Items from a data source
━━━━━━

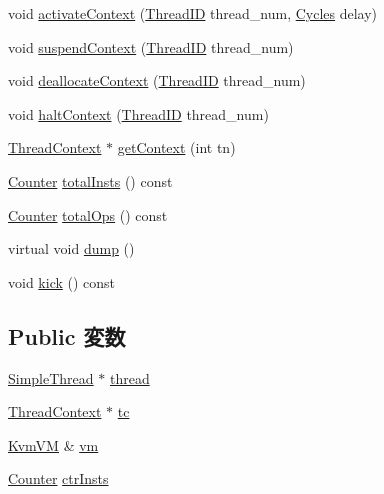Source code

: \begin{DoxyCompactItemize}
\item 
void \hyperlink{classBaseKvmCPU_ad7a501b28bdbe8b3e708cd1ef69ac191}{activateContext} (\hyperlink{base_2types_8hh_ab39b1a4f9dad884694c7a74ed69e6a6b}{ThreadID} thread\_\-num, \hyperlink{classCycles}{Cycles} delay)
\item 
void \hyperlink{classBaseKvmCPU_a1dad4c4d2c3df4ef367e14fcc973ce74}{suspendContext} (\hyperlink{base_2types_8hh_ab39b1a4f9dad884694c7a74ed69e6a6b}{ThreadID} thread\_\-num)
\item 
void \hyperlink{classBaseKvmCPU_a49259982c98a7959f39b77db5069fea0}{deallocateContext} (\hyperlink{base_2types_8hh_ab39b1a4f9dad884694c7a74ed69e6a6b}{ThreadID} thread\_\-num)
\item 
void \hyperlink{classBaseKvmCPU_ab39525f324a8a93139e17327f6ccde10}{haltContext} (\hyperlink{base_2types_8hh_ab39b1a4f9dad884694c7a74ed69e6a6b}{ThreadID} thread\_\-num)
\item 
\hyperlink{classThreadContext}{ThreadContext} $\ast$ \hyperlink{classBaseKvmCPU_a2199ea70043ddde97c86e49a656b7ba9}{getContext} (int tn)
\item 
\hyperlink{base_2types_8hh_ae1475755791765b8e6f6a8bb091e273e}{Counter} \hyperlink{classBaseKvmCPU_a7e01d94bb5a6e15fa8c94bcdf276115d}{totalInsts} () const 
\item 
\hyperlink{base_2types_8hh_ae1475755791765b8e6f6a8bb091e273e}{Counter} \hyperlink{classBaseKvmCPU_a76fa5df6827aaa8fc26deebad97d9e78}{totalOps} () const 
\item 
virtual void \hyperlink{classBaseKvmCPU_accd2600060dbaee3a3b41aed4034c63c}{dump} ()
\item 
void \hyperlink{classBaseKvmCPU_ae984a01dc23c52800f5fe28344f59b81}{kick} () const 
\end{DoxyCompactItemize}
\subsection*{Public 変数}
\begin{DoxyCompactItemize}
\item 
\hyperlink{classSimpleThread}{SimpleThread} $\ast$ \hyperlink{classBaseKvmCPU_af9572fa907cd21b54cb14bd626010d39}{thread}
\item 
\hyperlink{classThreadContext}{ThreadContext} $\ast$ \hyperlink{classBaseKvmCPU_a4455a4759e69e5ebe68ae7298cbcc37d}{tc}
\item 
\hyperlink{classKvmVM}{KvmVM} \& \hyperlink{classBaseKvmCPU_a6b8ecd9ec419f0cbe3c1047be643fe08}{vm}
\item 
\hyperlink{base_2types_8hh_ae1475755791765b8e6f6a8bb091e273e}{Counter} \hyperlink{classBaseKvmCPU_a4a8e80967bf91692eb1703752a8203b3}{ctrInsts}
\end{DoxyCompactItemize}
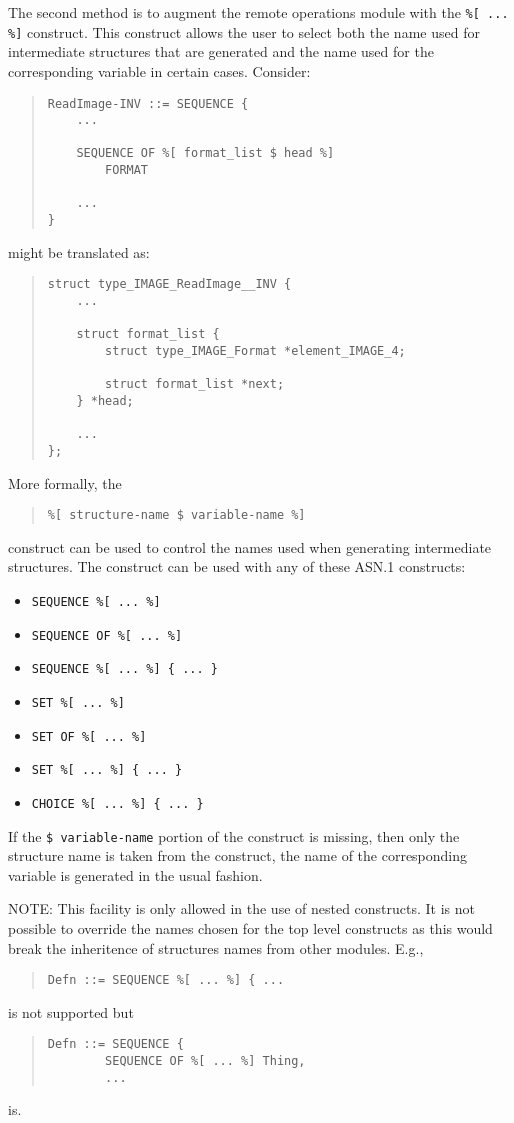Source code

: The second method is to augment the remote operations module with the
\verb"%[ ... %]" construct.
This construct allows the user to select both the name used for
intermediate structures that are generated and the name used for the
corresponding variable in certain cases.
Consider:
\begin{quote}\small\begin{verbatim}
ReadImage-INV ::= SEQUENCE {
    ...

    SEQUENCE OF %[ format_list $ head %]
        FORMAT

    ...
}
\end{verbatim}\end{quote}
might be translated as:
\begin{quote}\small\begin{verbatim}
struct type_IMAGE_ReadImage__INV {
    ...

    struct format_list {
        struct type_IMAGE_Format *element_IMAGE_4;

        struct format_list *next;
    } *head;

    ...
};
\end{verbatim}\end{quote}
More formally,
the
\begin{quote}\small\begin{verbatim}
%[ structure-name $ variable-name %]
\end{verbatim}\end{quote}
construct can be used to control the names used when generating intermediate
structures.
The construct can be used with any of these ASN.1 constructs:
\begin{itemize}
\item	\verb"SEQUENCE %[ ... %]"
\item	\verb"SEQUENCE OF %[ ... %]"
\item	\verb"SEQUENCE %[ ... %] { ... }"
\item	\verb"SET %[ ... %]"
\item	\verb"SET OF %[ ... %]"
\item	\verb"SET %[ ... %] { ... }"
\item	\verb"CHOICE %[ ... %] { ... }"
\end{itemize}
If the \verb"$ variable-name" portion of the construct is missing,
then only the structure name is taken from the construct,
the name of the corresponding variable is generated in the usual fashion.

NOTE: This facility is only allowed in the use of nested constructs. It is
not possible to override the names chosen for the top level constructs as
this would break the inheritence of structures names from other modules.
E.g.,
\begin{quote}\small\begin{verbatim}
Defn ::= SEQUENCE %[ ... %] { ...
\end{verbatim}\end{quote}
is not supported but
\begin{quote}\small\begin{verbatim}
Defn ::= SEQUENCE {
        SEQUENCE OF %[ ... %] Thing,
        ...
\end{verbatim}\end{quote}
is.

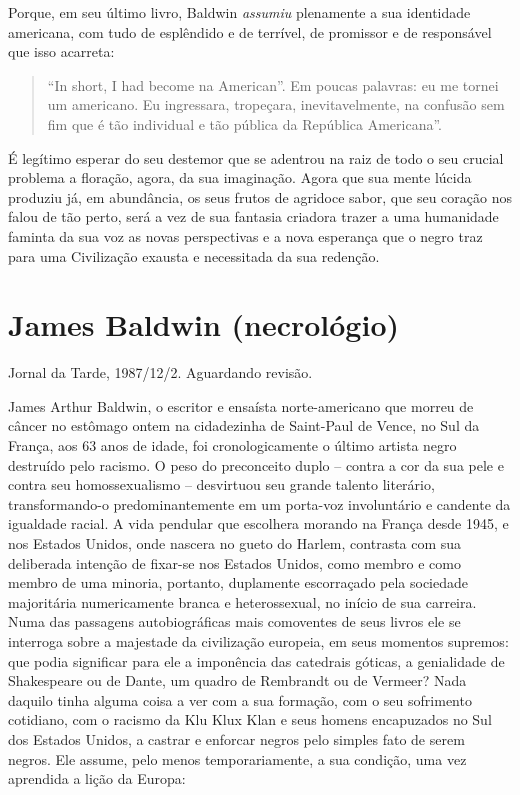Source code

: \documentclass[
  letterpaper,
  DIV=11,
  numbers=noendperiod]{scrreprt}
\begin{document}
Porque, em seu último livro, Baldwin \emph{assumiu} plenamente a sua
identidade americana, com tudo de esplêndido e de terrível, de promissor
e de responsável que isso acarreta:

\begin{quote}
``In short, I had become na American''. Em poucas palavras: eu me tornei
um americano. Eu ingressara, tropeçara, inevitavelmente, na confusão sem
fim que é tão individual e tão pública da República Americana''.
\end{quote}

É legítimo esperar do seu destemor que se adentrou na raiz de todo o seu
crucial problema a floração, agora, da sua imaginação. Agora que sua
mente lúcida produziu já, em abundância, os seus frutos de agridoce
sabor, que seu coração nos falou de tão perto, será a vez de sua
fantasia criadora trazer a uma humanidade faminta da sua voz as novas
perspectivas e a nova esperança que o negro traz para uma Civilização
exausta e necessitada da sua redenção.

\chapter{James Baldwin (necrológio)}\label{james-baldwin-necroluxf3gio}

Jornal da Tarde, 1987/12/2. Aguardando revisão.

\hfill\break

James Arthur Baldwin, o escritor e ensaísta norte-americano que morreu
de câncer no estômago ontem na cidadezinha de Saint-Paul de Vence, no
Sul da França, aos 63 anos de idade, foi cronologicamente o último
artista negro destruído pelo racismo. O peso do preconceito duplo --
contra a cor da sua pele e contra seu homossexualismo -- desvirtuou seu
grande talento literário, transformando-o predominantemente em um
porta-voz involuntário e candente da igualdade racial. A vida pendular
que escolhera morando na França desde 1945, e nos Estados Unidos, onde
nascera no gueto do Harlem, contrasta com sua deliberada intenção de
fixar-se nos Estados Unidos, como membro e como membro de uma minoria,
portanto, duplamente escorraçado pela sociedade majoritária
numericamente branca e heterossexual, no início de sua carreira. Numa
das passagens autobiográficas mais comoventes de seus livros ele se
interroga sobre a majestade da civilização europeia, em seus momentos
supremos: que podia significar para ele a imponência das catedrais
góticas, a genialidade de Shakespeare ou de Dante, um quadro de
Rembrandt ou de Vermeer? Nada daquilo tinha alguma coisa a ver com a sua
formação, com o seu sofrimento cotidiano, com o racismo da Klu Klux Klan
e seus homens encapuzados no Sul dos Estados Unidos, a castrar e
enforcar negros pelo simples fato de serem negros. Ele assume, pelo
menos temporariamente, a sua condição, uma vez aprendida a lição da
Europa:
\end{document}
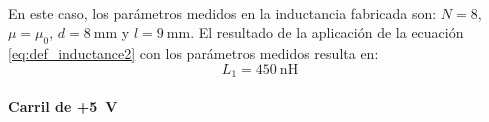 \paragraph{}
En este caso, los par\'ametros medidos en la inductancia fabricada son: $N = 8$, $\mu = \mu_0$, $d = \SI{8}{\milli\metre}$ y $l = \SI{9}{\milli\metre}$. El resultado de la aplicaci\'on de la ecuaci\'on \ref{eq:def_inductance2} con los par\'ametros medidos resulta en: $$L_1 = \SI{450}{\nano\henry}$$


\paragraph{}
\paragraph{Carril de +\SI{5}{\volt}}
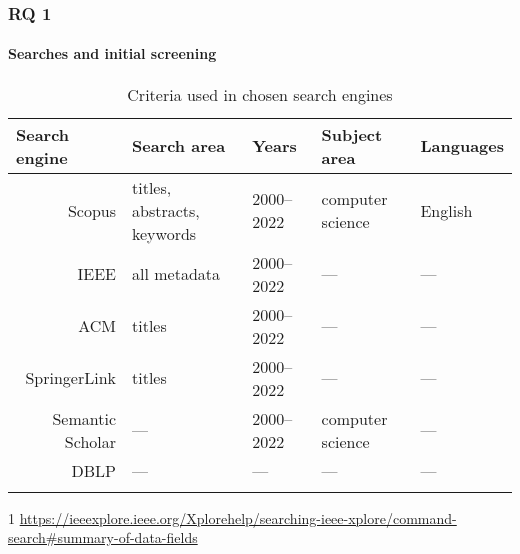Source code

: \subsubsection{RQ 1}

\paragraph{Searches and initial screening}

\begin{table}[]
    \begin{threeparttable}[b]
        \centering
        \caption{Criteria used in chosen search engines}
        \begin{tabular}{rllll}
            \toprule
            \multicolumn{1}{l}{\textbf{Search engine}} & \textbf{Search area}        & \textbf{Years} & \textbf{Subject area} & \textbf{Languages} \\
            \midrule
            Scopus                                     & titles, abstracts, keywords & 2000--2022     & computer science      & English            \\
            IEEE                                       & all metadata\tnote{1}       & 2000--2022     & ---                   & ---                \\
            ACM                                        & titles                      & 2000--2022     & ---                   & ---                \\
            SpringerLink                               & titles                      & 2000--2022     & ---                   & ---                \\
            Semantic Scholar                           & ---                         & 2000--2022     & computer science      & ---                \\
            DBLP                                       & ---                         & ---            & ---                   & ---                \\
            \bottomrule
            \label{tab:search-criteria-used}
        \end{tabular}
        \begin{tablenotes}
            \item [1] \url{https://ieeexplore.ieee.org/Xplorehelp/searching-ieee-xplore/command-search#summary-of-data-fields}
        \end{tablenotes}
    \end{threeparttable}
\end{table}

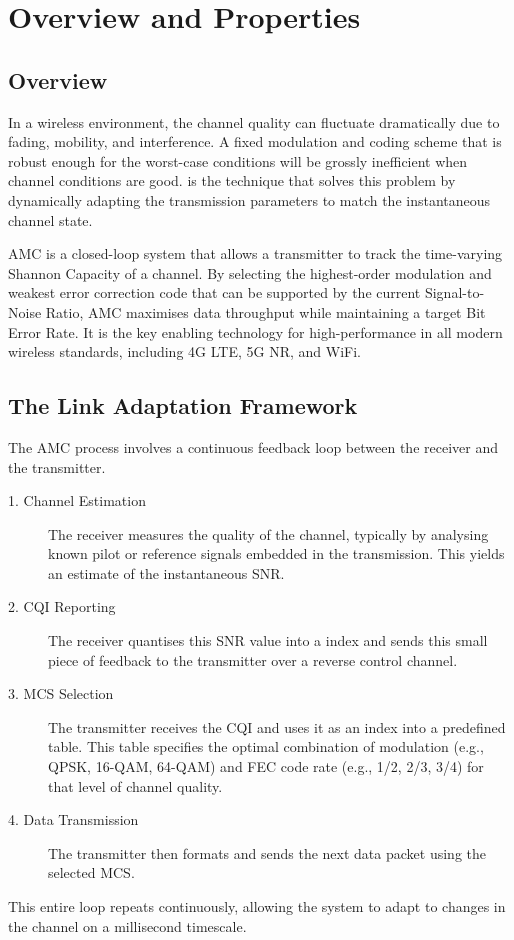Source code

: \section{Overview and Properties}

\subsection{Overview}

In a wireless environment, the channel quality can fluctuate dramatically due to fading, mobility, and interference. A fixed modulation and coding scheme that is robust enough for the worst-case conditions will be grossly inefficient when channel conditions are good.  is the technique that solves this problem by dynamically adapting the transmission parameters to match the instantaneous channel state.

\begin{keyconcept}
    AMC is a closed-loop system that allows a transmitter to track the time-varying Shannon Capacity of a channel. By selecting the highest-order modulation and weakest error correction code that can be supported by the current Signal-to-Noise Ratio, AMC maximises data throughput while maintaining a target Bit Error Rate. It is the key enabling technology for high-performance in all modern wireless standards, including 4G LTE, 5G NR, and WiFi.
\end{keyconcept}


\subsection{The Link Adaptation Framework}

The AMC process involves a continuous feedback loop between the receiver and the transmitter.
\begin{description}
    \item[1. Channel Estimation] The receiver measures the quality of the channel, typically by analysing known pilot or reference signals embedded in the transmission. This yields an estimate of the instantaneous SNR.
    \item[2. CQI Reporting] The receiver quantises this SNR value into a  index and sends this small piece of feedback to the transmitter over a reverse control channel.
    \item[3. MCS Selection] The transmitter receives the CQI and uses it as an index into a predefined  table. This table specifies the optimal combination of modulation (e.g., QPSK, 16-QAM, 64-QAM) and FEC code rate (e.g., 1/2, 2/3, 3/4) for that level of channel quality.
    \item[4. Data Transmission] The transmitter then formats and sends the next data packet using the selected MCS.
\end{description}
This entire loop repeats continuously, allowing the system to adapt to changes in the channel on a millisecond timescale.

━━━━━━

Problem statement – Collect each line above holding the string "Estados".

Solution below –
que escolhera morando na França desde 1945, e nos Estados Unidos, onde
fixar-se nos Estados Unidos, como membro e como membro de uma minoria,
e seus homens encapuzados no Sul dos Estados Unidos, a castrar e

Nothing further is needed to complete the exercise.